It turns out that when my Polish teacher announced we were going to concentrate on politics this term, this was not an excuse to complain about the current Polish government but to teach proper Polish history. This is a great relief to my mind because the current Polish government is just too easy a target in Guardian-reading Edinburgh and my classmates might faint in horror if I mentioned that when it comes to life issues, the Polish Bishops Conference and I are at one.
As there are no Prussians, Austrians or Russians in the class, the Partitions of Poland are controversy-free in Polish 2.6. I recall with chagrin that I got the dates wrong in CWR, but this shall never happen again, for they have been impressed upon my brain by the sheer effort of having to pronounce tysiąc siedemset siedemdziesiątego drugiego roku ( "the year 1772"), etc.
I Rozbiór (First Partition) 1772 r. Poland, once a staggeringly powerful country with masses of territory (see exciting video below), was in a state of inner turmoil. Austria, Prussia and Russia drew up a treaty saying, in effect, "Hey,Prussia says we should take advantage of this situation. Let's do it!" So they toddled in and took away a third of Polish territory before the Poles could do anything about it.
II Rozbiór (Second Partition) 1793 r. Austria was busy fighting France, so this time Prussia and Russia drew up a treaty saying they could further annex Polish territory. This totally destabilized the Polish government and destroyed Polish manufacturing and banking. The economy was shot.
III Rozbiór (Third Partition) 1795. The Polish uprising (1794) led by Tadeusz Kościuszko vastly annoyed Austria, Prussia and Russia because of its revolutionary ideals as much as its threat to Prussian and Russian bullying. So they all got together and ended Polish self-rule, which made just as much sense to the Poles as Canada, Mexico and Russia dividing up the USA would make to American readers. (Mexico has the numbers, Russia has the cash, Canadians conveniently look and sound like Americans... Hmm. Hmm. Get back to me on this.) At any rate, there was no more Polish government and therefore no more Polish state for 123 years, but clearly there were still Poles.
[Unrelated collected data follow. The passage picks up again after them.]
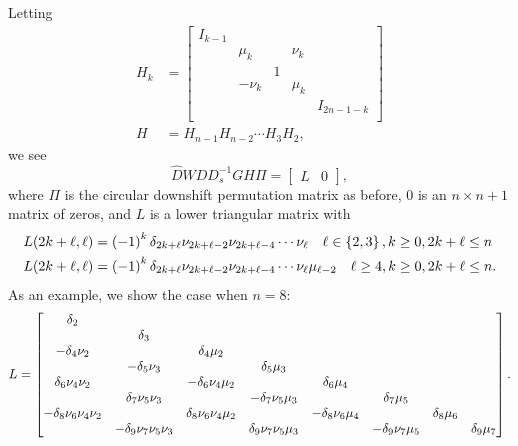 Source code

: \noindent
Letting
%
\begin{align}
    H_{k} &=
        \begin{bmatrix}
            I_{k-1} \\
            & \mu_{k} & & \nu_{k} \\
            & & 1 & \\
            & -\nu_{k} & & \mu_{k} \\
            & & & & I_{2n-1-k} \\
        \end{bmatrix} \nonumber\\
    H &= H_{n-1}H_{n-2}\cdots H_{3}H_{2},
\end{align}
%
we see
%
\begin{equation}
    \widehat{D}WDD_{s}^{-1}GH\Pi = \begin{bmatrix} L & 0 \end{bmatrix},
\end{equation}
%
where $\Pi$ is the circular downshift permutation matrix as before, $0$ is
an $n\times n+1$ matrix of zeros, and $L$ is a lower triangular matrix
with
%
\begin{align}
    L(2k+\ell,\ell) &= \left( -1 \right)^{k}\delta_{2k+\ell}\nu_{2k+\ell-2}
        \nu_{2k+\ell-4}\cdots\nu_{\ell} \quad \ell\in\left\{ 2,3 \right\},k\ge0,
        2k+\ell\le n
        \nonumber\\
    L(2k+\ell,\ell) &= \left( -1 \right)^{k}\delta_{2k+\ell}\nu_{2k+\ell-2}
        \nu_{2k+\ell-4}\cdots\nu_{\ell}\mu_{\ell-2} \quad \ell\ge4,k\ge0,
        2k+\ell\le n.
\end{align}
%
As an example, we show the case when $n=8$:
%
\begin{equation}
    L = \begin{bmatrix}
        \delta_{2} \\
        & \delta_{3} \\
        -\delta_{4}\nu_{2} & & \delta_{4}\mu_{2} \\
        & -\delta_{5}\nu_{3} & & \delta_{5}\mu_{3} \\
        \delta_{6}\nu_{4}\nu_{2} & & -\delta_{6}\nu_{4}\mu_{2} & & \delta_{6}\mu_{4}\\
        & \delta_{7}\nu_{5}\nu_{3}& & -\delta_{7}\nu_{5}\mu_{3} & &\delta_{7}\mu_{5}\\
        -\delta_{8}\nu_{6}\nu_{4}\nu_{2} & & \delta_{8}\nu_{6}\nu_{4}\mu_{2} & &
        -\delta_{8}\nu_{6}\mu_{4} & & \delta_{8}\mu_{6} \\
        & -\delta_{9}\nu_{7}\nu_{5}\nu_{3} & & \delta_{9}\nu_{7}\nu_{5}\mu_{3} & &
        -\delta_{9}\nu_{7}\mu_{5} & & \delta_{9}\mu_{7} \\
    \end{bmatrix}.
\end{equation}

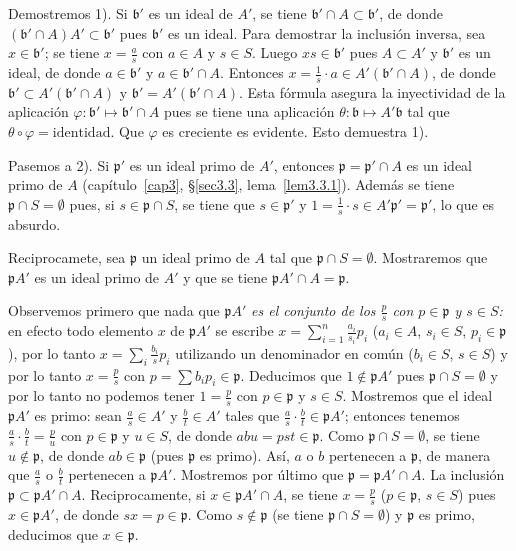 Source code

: \documentclass[bibtotoc,leqno,spanish]{amsbook}
\newcommand{\idl}[1]{\mathfrak{#1}}
\numberwithin{equation}{section}
\theoremstyle{note}
\theoremstyle{note}
\theoremstyle{rem}
\numberwithin{theorem}{section}
\numberwithin{proposition}{section}
\numberwithin{definition}{section}
\numberwithin{lemma}{section}
\numberwithin{corollary}{section}
\numberwithin{example}{section}
\numberwithin{footnote}{section}%
\begin{document}
Demostremos 1). Si $\idl{b}'$ es un ideal de $A'$, se tiene $\idl{b}'\cap A\subset\idl{b}'$, de donde
$(\idl{b}'\cap A)A'\subset\idl{b}'$ pues $\idl{b}'$ es un ideal. Para demostrar la inclusi\'on inversa, sea
$x\in\idl{b}'$; se tiene $x = \frac{a}{s}$ con $a\in A$ y $s\in S$. Luego $xs\in\idl{b}'$ pues
$A\subset A'$ y $\idl{b}'$ es un ideal, de donde $a\in\idl{b}'$ y $a\in\idl{b}'\cap A$. Entonces
$x=\frac{1}{s}\cdot a\in A'(\idl{b}'\cap A)$, de donde $\idl{b}'\subset A'(\idl{b}'\cap A)$ y
$\idl{b}'=A'(\idl{b}'\cap A)$. Esta f\'ormula asegura la inyectividad de la aplicaci\'on
$\varphi:\idl{b}'\mapsto\idl{b}'\cap A$ pues se tiene una aplicaci\'on $\theta:\idl{b}\mapsto A'\idl{b}$
tal que $\theta\circ\varphi = \text{identidad}$. Que $\varphi$ es creciente es evidente. Esto demuestra 1).

Pasemos a 2). Si $\idl{p}'$ es un ideal primo de $A'$, entonces $\idl{p} = \idl{p}'\cap A$ es un ideal primo de $A$
(cap\'itulo~\ref{cap3}, \S\ref{sec3.3}, lema~\ref{lem3.3.1}).
Adem\'as se tiene $\idl{p}\cap S=\emptyset$ pues, si
$s\in\idl{p}\cap S$, se tiene que $s\in\idl{p}'$ y $1=\frac{1}{s}\cdot s\in A'\idl{p}'=\idl{p}'$, lo que
es absurdo.

Reciprocamete, sea $\idl{p}$ un ideal primo de $A$ tal que $\idl{p}\cap S=\emptyset$. Mostraremos que
$\idl{p}A'$ es un ideal primo de $A'$ y que se tiene $\idl{p}A'\cap A = \idl{p}$.

Observemos primero que nada que $\idl{p}A'$ {\em es el conjunto de los $\frac{p}{s}$ con
$p\in\idl{p}$ y $s\in S$:} en efecto todo elemento $x$ de $\idl{p}A'$ se escribe
$x=\sum_{i=1}^{n}\frac{a_{i}}{s_{i}}p_{i}$
($a_{i}\in A$, $s_{i}\in S$, $p_{i}\in\idl{p}$), por lo tanto $x=\sum_{i}\frac{b_{i}}{s}p_{i}$ utilizando
un denominador en com\'un ($b_{i}\in S$, $s\in S$) y por lo tanto $x = \frac{p}{s}$ con $p=\sum b_{i}p_{i}\in\idl{p}$.
Deducimos que $1\notin\idl{p}A'$ pues $\idl{p}\cap S=\emptyset$ y por lo tanto no podemos tener
$1=\frac{p}{s}$ con $p\in\idl{p}$ y $s\in S$. Mostremos que el ideal $\idl{p}A'$ es primo:
sean $\frac{a}{s}\in A'$ y $\frac{b}{t}\in A'$ tales que $\frac{a}{s}\cdot\frac{b}{t}\in\idl{p}A'$; entonces
tenemos $\frac{a}{s}\cdot\frac{b}{t} = \frac{p}{u}$ con $p\in\idl{p}$ y $u\in S$, de donde
$abu = pst\in\idl{p}$. Como $\idl{p}\cap S=\emptyset$, se tiene $u\notin\idl{p}$, de donde $ab\in\idl{p}$
(pues $\idl{p}$ es primo). As\'i, $a$ o $b$ pertenecen a $\idl{p}$, de manera que
$\frac{a}{s}$ o $\frac{b}{t}$ pertenecen a $\idl{p}A'$. Mostremos por \'ultimo que $\idl{p}=\idl{p}A'\cap A$.
La inclusi\'on $\idl{p}\subset\idl{p}A'\cap A$. Reciprocamente, si $x\in\idl{p}A'\cap A$, se tiene
$x = \frac{p}{s}$ ($p\in\idl{p}$, $s\in S$) pues $x\in\idl{p}A'$, de donde $sx = p\in\idl{p}$. Como
$s\notin\idl{p}$ (se tiene $\idl{p}\cap S = \emptyset$) y $\idl{p}$ es primo, deducimos que $x\in\idl{p}$.
\end{document}
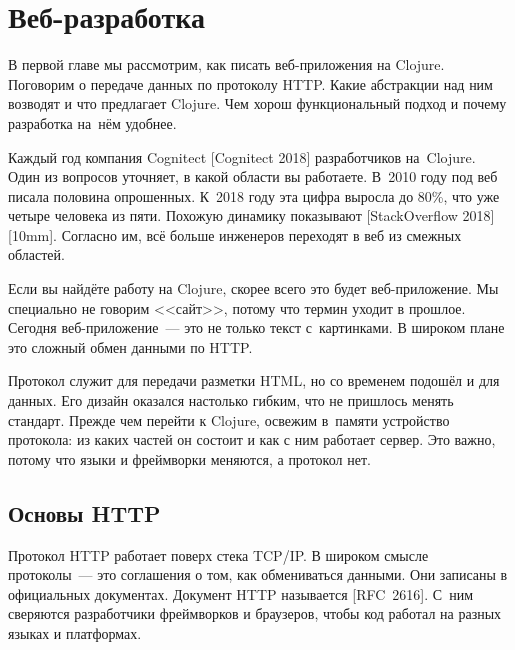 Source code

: \chapter{Веб-разработка}

\begin{teaser}
В первой главе мы рассмотрим, как писать веб-приложения на Clojure. Поговорим о
передаче данных по протоколу HTTP. Какие абстракции над ним возводят и что
предлагает Clojure. Чем хорош функциональный подход и почему разработка на~нём
удобнее.
\end{teaser}


Каждый год компания Cognitect [Cognitect 2018]
разработчиков на~Clojure. Один из вопросов уточняет, в какой области вы
работаете. В~2010 году под веб писала половина опрошенных. К~2018 году эта цифра
выросла до 80\%, что уже четыре человека из пяти. Похожую динамику показывают [Stack\-Overflow 2018][10mm].
Согласно им, всё больше инженеров переходят в веб из смежных областей.

Если вы найдёте работу на Clojure, скорее всего это будет веб-приложение. Мы
специально не говорим <<сайт>>, потому что термин уходит в прошлое. Сегодня
веб-приложение~--- это не только текст с~картинками. В широком плане это сложный
обмен данными по HTTP.

Протокол служит для передачи разметки HTML, но со временем подошёл и для
данных. Его дизайн оказался настолько гибким, что не пришлось менять
стандарт. Прежде чем перейти к Clojure, освежим в~памяти устройство протокола:
из каких частей он состоит и как с ним работает сервер. Это важно, потому что
языки и фреймворки меняются, а протокол нет.

\section{Основы HTTP}


Протокол HTTP работает поверх стека TCP/IP. В широком смысле протоколы~--- это
соглашения о том, как обмениваться данными. Они записаны в официальных
документах. Документ HTTP называется [RFC~2616].
С~ним сверяются разработчики фреймворков и браузеров, чтобы код работал
на разных языках и платформах.

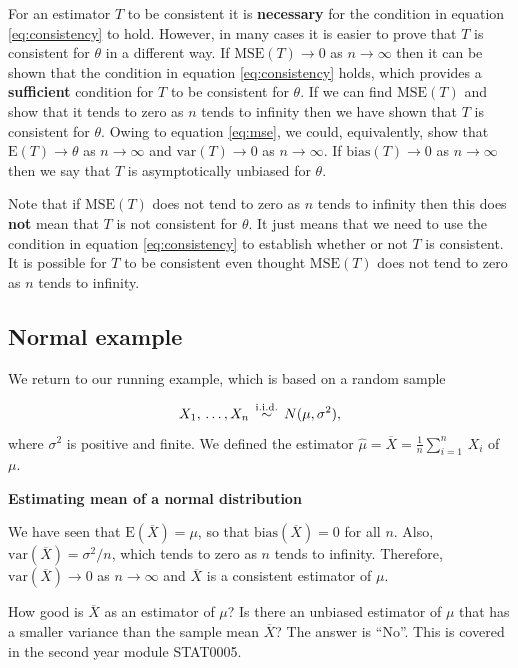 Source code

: \documentclass[
  british,
  11pt,
  openany, a4paper]{book}
\begin{document}
For an estimator \(T\) to be consistent it is \textbf{necessary} for the condition in equation \eqref{eq:consistency} to hold. However, in many cases it is easier to prove that \(T\) is consistent for \(\theta\) in a different way. If \(\text{MSE}(T) \rightarrow 0\) as \(n \rightarrow \infty\) then it can be shown that the condition in equation \eqref{eq:consistency} holds, which provides a \textbf{sufficient} condition for \(T\) to be consistent for \(\theta\). If we can find \(\text{MSE}(T)\) and show that it tends to zero as \(n\) tends to infinity then we have shown that \(T\) is consistent for \(\theta\). Owing to equation \eqref{eq:mse}, we could, equivalently, show that \(\text{E}(T) \rightarrow \theta\) as \(n \rightarrow \infty\) and \(\text{var}(T) \rightarrow 0\) as \(n \rightarrow \infty\). If \(\text{bias}(T) \rightarrow 0\) as \(n \rightarrow \infty\) then we say that \(T\) is asymptotically unbiased for \(\theta\).

Note that if \(\text{MSE}(T)\) does not tend to zero as \(n\) tends to infinity then this does \textbf{not} mean that \(T\) is not consistent for \(\theta\). It just means that we need to use the condition in equation \eqref{eq:consistency} to establish whether or not \(T\) is consistent. It is possible for \(T\) to be consistent even thought \(\text{MSE}(T)\) does not tend to zero as \(n\) tends to infinity.

\subsection{Normal example}\label{normalexample}

We return to our running example, which is based on a random sample

\[X_1, \,\ldots,X_n \,\stackrel{{\rm i.i.d.}}{\sim}\, N(\mu,\sigma^2),\]
where \(\sigma^2\) is positive and finite. We defined the estimator \(\hat{\mu}=\overline{X}=\displaystyle\frac{1}{n}\sum_{i=1}^n\,X_i\) of \(\mu\).

\textbf{Estimating mean of a normal distribution}

We have seen that \(\text{E}(\overline{X})=\mu\), so that \(\text{bias}(\overline{X})=0\) for all \(n\). Also, \(\text{var}(\overline{X}) = \sigma^2 / n\), which tends to zero as \(n\) tends to infinity. Therefore, \(\text{var}(\overline{X}) \rightarrow 0\) as \(n \rightarrow \infty\) and \(\overline{X}\) is a consistent estimator of \(\mu\).

How good is \(\overline{X}\) as an estimator of \(\mu\)? Is there an unbiased estimator of \(\mu\) that has a smaller variance than the sample mean \(\overline{X}\)? The answer is ``No''. This is covered in the second year module STAT0005.
\end{document}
Here is an amusing Polish video to illustrate all the above. Stick around for the end to watch Poland swell, shrink and swell again through the centuries:
Speaking highly generally, if your first language was Polish during this period of Polish statelessness, you were a Pole. Some argue that to be a Pole is to be a Catholic or at least a Christian (as well as Polish-speaking), but I am not going there. This is the sort of idea the Guardian wails over with barely disguised glee. Adam Mickiewicz and other Polish writers since 1795 have been very keen on the idea that there have been lots of patriotic Polish Jews, and I'm leaving it at that. Presumably Polish Tatars were also patriotic when they were not in cahoots with the Ottoman Empire.
Now the poor Tatars have to put up with foreign Wahhabist immigrants throwing their weight about--yet another reason why the Polish government is absolutely right to limit Islamic migration. Remember, boys and girls, when you are accused of being Islamophobic before some authority figure, this useful speech: "I like ordinary Muslims. It's the Wahhabist bastards I object to, and their attempts to destroy native Islams, like the faith and way of life of the Tatars in Poland." This should knock your enemy off-guard, as they will have no idea whatsoever that there is an ancient native community of Muslims in Poland, and thus you will have out-sympathized him/her.
By the way, as part of my preparation for my trip to Paris, I have been reviewing in Survival how best to survive a terrorist attack. (Hint: I'm not fussed about the Huguenots or the Soixante-huitards.) The times we live in, eh?